Постепенно люди разошлись, а Козлюки даже принялись за обычную работу, и наступила тишина. Только у кладбищенского лесочка, где играла вся четверка ребятишек, звенел веселый смех, да по временам тявкал Куцый, гревшийся на бледном сентябрьском солнце.
Это бледное осеннее солнце освещало и хату Павла, тихую, как могила, запертую снаружи, с завешенным рогожей окном, подпертым жердью.
В темной горнице Франка топила печь. За несколько минут перед тем Павел, уходя, сказал ей сурово, таким голосом, словно ему это стоило больших усилий;
— Затопи печь и свари что-нибудь. Чтобы было готово, когда вернусь с реки. Не сваришь — опять изобью!
Очутившись в темноте, Франка только несколько минут сидела на полу, съежившись в каком-то оцепенении. Потом вскочила и стала быстро, торопливо разводить огонь. Трясущимися руками бросала она в печь поленья и сухие щепки и говорила про себя отрывистым, хриплым, свистящим шепотом:
— Сварю я тебе кушанье, увидишь, какое вкусное! Я тебя отблагодарю как следует! Покажу вам всем… Будешь доволен сегодня моей стряпней… Хорошо тебе будет, когда поешь! Погоди у меня! На этом свете уже не будешь больше молотить своими мужицкими кулаками таких, как я!

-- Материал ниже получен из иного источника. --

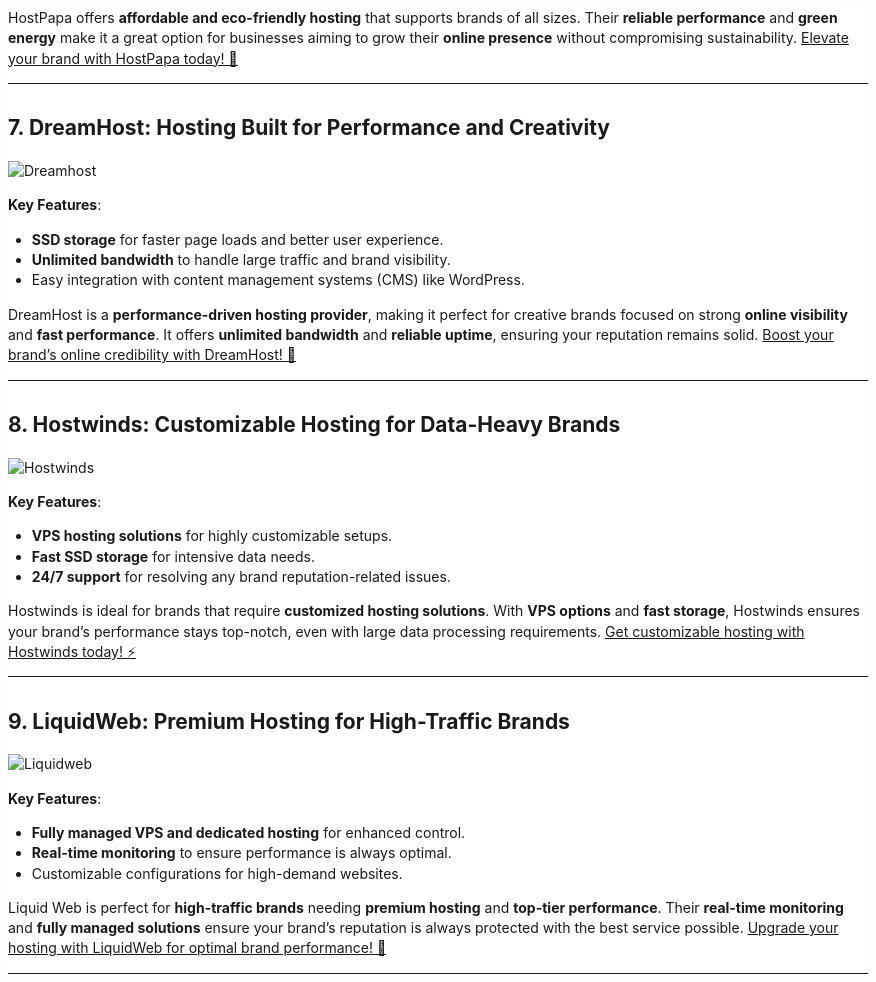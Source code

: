 HostPapa offers **affordable and eco-friendly hosting** that supports brands of all sizes. Their **reliable performance** and **green energy** make it a great option for businesses aiming to grow their **online presence** without compromising sustainability. [Elevate your brand with HostPapa today! 🌱](https://snipitx.com/hostpapa-jy)

---

## 7. DreamHost: Hosting Built for Performance and Creativity

![Dreamhost](https://i.imgur.com/rXIg8ip.jpeg "Dreamhost Hosting")

**Key Features**:
- **SSD storage** for faster page loads and better user experience.
- **Unlimited bandwidth** to handle large traffic and brand visibility.
- Easy integration with content management systems (CMS) like WordPress.

DreamHost is a **performance-driven hosting provider**, making it perfect for creative brands focused on strong **online visibility** and **fast performance**. It offers **unlimited bandwidth** and **reliable uptime**, ensuring your reputation remains solid. [Boost your brand’s online credibility with DreamHost! 🌟](https://snipitx.com/dreamhost-jy)

---

## 8. Hostwinds: Customizable Hosting for Data-Heavy Brands

![Hostwinds](https://i.imgur.com/53aSNXx.jpeg "Hostwinds Hosting")

**Key Features**:
- **VPS hosting solutions** for highly customizable setups.
- **Fast SSD storage** for intensive data needs.
- **24/7 support** for resolving any brand reputation-related issues.

Hostwinds is ideal for brands that require **customized hosting solutions**. With **VPS options** and **fast storage**, Hostwinds ensures your brand’s performance stays top-notch, even with large data processing requirements. [Get customizable hosting with Hostwinds today! ⚡](https://snipitx.com/hostwinds-jy)

---

## 9. LiquidWeb: Premium Hosting for High-Traffic Brands

![Liquidweb](https://i.imgur.com/4IvT9SC.jpeg "Liquidweb Hosting")

**Key Features**:
- **Fully managed VPS and dedicated hosting** for enhanced control.
- **Real-time monitoring** to ensure performance is always optimal.
- Customizable configurations for high-demand websites.

Liquid Web is perfect for **high-traffic brands** needing **premium hosting** and **top-tier performance**. Their **real-time monitoring** and **fully managed solutions** ensure your brand’s reputation is always protected with the best service possible. [Upgrade your hosting with LiquidWeb for optimal brand performance! 🌟](https://snipitx.com/liquidweb-jy)

---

Казалось бы, после всего, что произошло, она должна была чувствовать сильное утомление и слабость. Нисколько! С удивительной живостью и проворством она суетилась, разжигая огонь, наливая воду в горшок, отсыпая крупу из мешка. Быстро достала из шкафа нож, начистила картошки и бросила ее в кипяток, потом вышла с горящей щепкой в сени и принесла оттуда горшок с молоком. Какие-то тайные мысли и чувства придавали силу ее рукам, гибкость телу, быстроту движениям. Наблюдая за ней, можно было подумать, что она старается сделать как можно вкуснее еду, которую готовила. Бросая в горшок соль, крупу, картофель, вливая туда молоко, она все время тем же свистящим шепотом твердила:
— Вот теперь наешься!.. Накормлю тебя досыта… Так накормлю, что никогда больше есть не захочешь… И бить меня больше не станешь, нет!.. Будешь мне благодарен! В свой смертный час узнаешь, что значит поднимать руку на такую, как я!
Но по временам этот шепот, злобный и торжествующий, переходил в унылые жалобы, полные безнадежного отчаяния:
— Кара господня! Кара господня! Наказал меня господь за то, что сама себя не уважала и с мужичьем связалась! Вот до чего я дошла! Вот что мне сейчас приходится делать! Кара господня, кара господня!
И в такие минуты при свете огня, падавшем на ее лицо, видно было, что глаза ее полны бездонной, мрачной, застывшей скорби.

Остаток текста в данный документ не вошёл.